Information given:
══════════
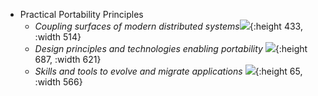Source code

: - Practical Portability Principles
	- *Coupling surfaces of modern distributed systems*![](https://cdn.sanity.io/images/n7sx3lxl/production/bedc5f69a5094521b45460ddacc1e024291a3545-1920x1273.png){:height 433, :width 514}
	- *Design principles and technologies enabling portability* 
	  ![](https://cdn.sanity.io/images/n7sx3lxl/production/348531eedb327fffff4c8bfd313a4d6d40283afc-2529x2277.png?w=1260){:height 687, :width 621}
	- *Skills and tools to evolve and migrate applications* 
	  ![](https://cdn.sanity.io/images/n7sx3lxl/production/0346a3d5bc7d5081458bc7f3cf782a10642b4108-3944x2272.png?w=1260){:height 65, :width 566}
══════════
Your task: Would you repeat the listing word for word and skip every picture?

Answer to this exercise:
Source code

: - Practical Portability Principles
	- *Coupling surfaces of modern distributed systems*![](https://cdn.sanity.io/images/n7sx3lxl/production/bedc5f69a5094521b45460ddacc1e024291a3545-1920x1273.png){:height 433, :width 514}
	- *Design principles and technologies enabling portability* 
	  ![](https://cdn.sanity.io/images/n7sx3lxl/production/348531eedb327fffff4c8bfd313a4d6d40283afc-2529x2277.png?w=1260){:height 687, :width 621}
	- *Skills and tools to evolve and migrate applications* 
	  ![](https://cdn.sanity.io/images/n7sx3lxl/production/0346a3d5bc7d5081458bc7f3cf782a10642b4108-3944x2272.png?w=1260){:height 65, :width 566}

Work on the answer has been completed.